Ele não contou sobre o noivado justamente para não vê-la sofrer, não conseguia imaginar outro motivo para ela ficar brava.
Quando ela se acalmasse, com certeza iria entender.
Além do mais, o que aquele acordo de noivado significava?
Ele não entendia por que as mulheres se importavam com isso.
O Assistente Breno deixou ele sem nenhuma ilusão com suas palavras. — Mas eu acho que, desta vez, a senhorita Aimée parece determinada a não voltar atrás.
Jonas o encarou. — O que você entende disso?
Assistente Breno: ...
— Ficamos juntos por três anos. Será que durante esses três anos, a felicidade dela foi falsa? E os sentimentos dela também?
Sempre que ele a procurava, ela estava sorrindo.
Ela concordava com tudo o que ele dizia.
Ela sempre foi calma e compreensiva com ele, nunca brigava nem criava confusões por nada.
Ele não acreditava que tudo nos últimos três anos fosse mentira.
A sua Aimée tinha sentimentos por ele.
Era a pessoa mais compassiva e a mais fácil de agradar.
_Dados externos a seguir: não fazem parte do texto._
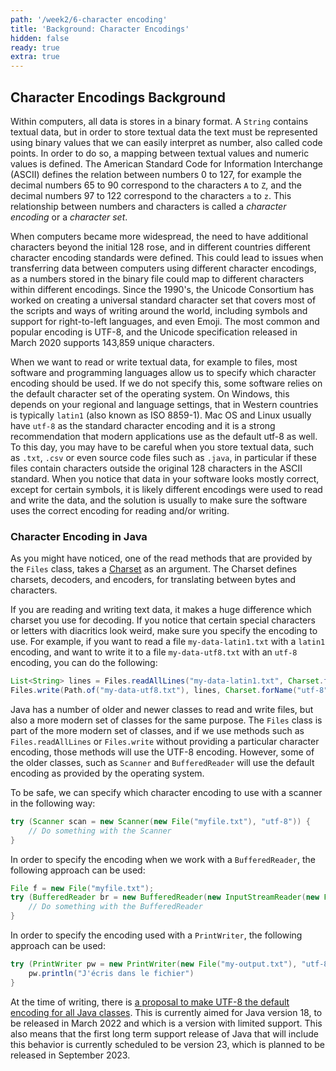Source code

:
 ```yaml
---
path: '/week2/6-character encoding'
title: 'Background: Character Encodings'
hidden: false
ready: true
extra: true
---
```


## Character Encodings Background

Within computers, all data is stores in a binary format. A `String` contains textual
data, but in order to store textual data the text must be represented using binary
values that we can easily interpret as number, also called code points. In order to
do so, a mapping between textual values and numeric values is defined.
The American Standard Code for Information Interchange (ASCII) defines the relation
between numbers 0 to 127, for example the decimal numbers 65 to 90 correspond to the
characters `A` to `Z`,  and the decimal numbers 97 to 122 correspond to the
characters `a` to `z`. This relationship between numbers and characters is called
a *character encoding* or a *character set*.

When computers became more widespread, the need to have additional characters beyond
the initial 128 rose, and in different countries different character encoding
standards were defined. This could lead to issues when transferring data between
computers using different character encodings, as a numbers stored in the binary file
could map to different characters within different encodings. Since the 1990's,
the Unicode Consortium has worked on creating a universal standard
character set that covers most of the scripts and ways of writing around the world,
including symbols and support for right-to-left languages, and even Emoji. The most
common and popular encoding is UTF-8, and the Unicode specification released in
March 2020 supports 143,859 unique characters.

When we want to read or write textual data, for example to files, most software and
programming languages allow us to specify which character encoding should be used.
If we do not specify this, some software relies on the default character set of
the operating system. On Windows, this depends on your regional and language settings, that in Western
countries is typically `latin1` (also known as ISO 8859-1). Mac OS and Linux usually have `utf-8` as the
standard character encoding and it is a strong recommendation that modern
applications use as the default utf-8 as well. To this day, you may
have to be careful when you store textual data, such as `.txt`, `.csv` or even source
code files such as `.java`, in particular if these files contain characters outside
the original 128 characters in the ASCII standard. When you notice that data in
your software looks mostly correct, except for certain symbols, it is likely
different encodings were used to read and write the data, and the solution is
usually to make sure the software uses the correct encoding for reading and/or writing.

### Character Encoding in Java

As you might have noticed, one of the read methods that are provided by the `Files` class,
takes a [Charset](https://docs.oracle.com/en/java/javase/11/docs/api/java.base/java/nio/charset/Charset.html) as an argument.
The Charset defines charsets, decoders, and encoders, for translating between bytes and characters.

If you are reading and writing text data, it makes a huge difference which charset you use for decoding.
If you notice that certain special characters or letters with diacritics look weird, make sure you specify
the encoding to use. For example, if you want to read a file `my-data-latin1.txt` with a `latin1` encoding,
and want to write it to a file `my-data-utf8.txt` with an `utf-8` encoding, you can do the following:

```java
List<String> lines = Files.readAllLines("my-data-latin1.txt", Charset.forName("latin1"));
Files.write(Path.of("my-data-utf8.txt"), lines, Charset.forName("utf-8"))
```

Java has a number of older and newer classes to read and write files, but also a more modern set of classes for the
same purpose. The `Files` class is part of the more modern set of classes, and if we use methods such as
`Files.readAllLines` or `Files.write` without providing a particular character encoding, those methods
will use the UTF-8 encoding. However, some of the older classes, such as `Scanner` and `BufferedReader`
will use the default encoding as provided by the operating system.

To be safe, we can specify which character encoding to use with a scanner in the following way:

```java
try (Scanner scan = new Scanner(new File("myfile.txt"), "utf-8")) {
    // Do something with the Scanner
}
```

In order to specify the encoding when we work with a `BufferedReader`,  the following approach can be
used:

```java
File f = new File("myfile.txt");
try (BufferedReader br = new BufferedReader(new InputStreamReader(new FileInputStream(f), "utf-8"))) {
    // Do something with the BufferedReader
}
```

In order to specify the encoding used with a `PrintWriter`, the following approach can be used:

```java
try (PrintWriter pw = new PrintWriter(new File("my-output.txt"), "utf-8")) {
    pw.println("J'écris dans le fichier")
}
```


<text-box variant='hint' name='Default encoding in future Java versions'>

At the time of writing, there is [a proposal to make UTF-8 the default encoding for all Java classes](https://openjdk.java.net/jeps/400).
This is currently aimed for Java version 18, to be released in March 2022 and which is a version with limited support.
This also means that the first long term support release of Java that will include this behavior is currently scheduled to be version 23, which
is planned to be released in September 2023.

</text-box>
Ela nunca fazia drama e nunca o envergonhava ou o deixava sem saída.
Sempre que havia algum atrito entre eles, bastava ele dar uma brecha que ela cedia, sem fazer escândalo.
Desta vez, com certeza seria igual.
Jonas não tinha a menor dúvida sobre isso.
Mas ele não sabia o porquê de seu coração continuar apertado, muito inquieto.
O Assistente Breno queria dizer mais alguma coisa, mas Jonas lançou-lhe um olhar de aviso. — Você está falando demais hoje!
O Assistente Breno suspirou. — Sr. Valente, é sobre o Mauro.
— Então fale, o que aconteceu com ele agora?
A empresa do Mauro já era apenas uma casca vazia, devendo meses de salário aos funcionários. Os poucos pagamentos na conta haviam sido desviados por Mauro para uso pessoal.